↓

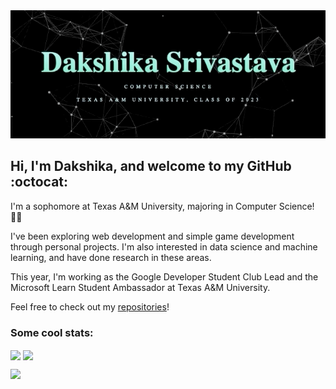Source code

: <div align='center'>
  <img src="https://github.com/daks001/daks001/blob/master/about.gif">
</div>

## Hi, I'm Dakshika, and welcome to my GitHub :octocat:

I'm a sophomore at Texas A&M University, majoring in Computer Science! :woman_technologist: 

I've been exploring web development and simple game development through personal projects. I'm also interested in data science and machine learning, and have done research in these areas. 

This year, I'm working as the Google Developer Student Club Lead and the Microsoft Learn Student Ambassador at Texas A&M University. 

Feel free to check out my [repositories](https://github.com/daks001?tab=repositories)!

### Some cool stats:

<img align='center' width="500" src="https://github-readme-stats.vercel.app/api?username=daks001&count_private=true&show_icons=true&theme=vue-dark">

<img align='center' width="400" src="https://github-readme-stats.vercel.app/api/top-langs/?username=daks001&layout=compact&theme=vue-dark">

![](https://komarev.com/ghpvc/?username=daks001&color=33FFBB)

↑

• [YOUR TASK]: Of the lines above, show those in which "Texas" appears.

• [WORKED SOLUTION]:
I'm a sophomore at Texas A&M University, majoring in Computer Science! :woman_technologist: 
This year, I'm working as the Google Developer Student Club Lead and the Microsoft Learn Student Ambassador at Texas A&M University. 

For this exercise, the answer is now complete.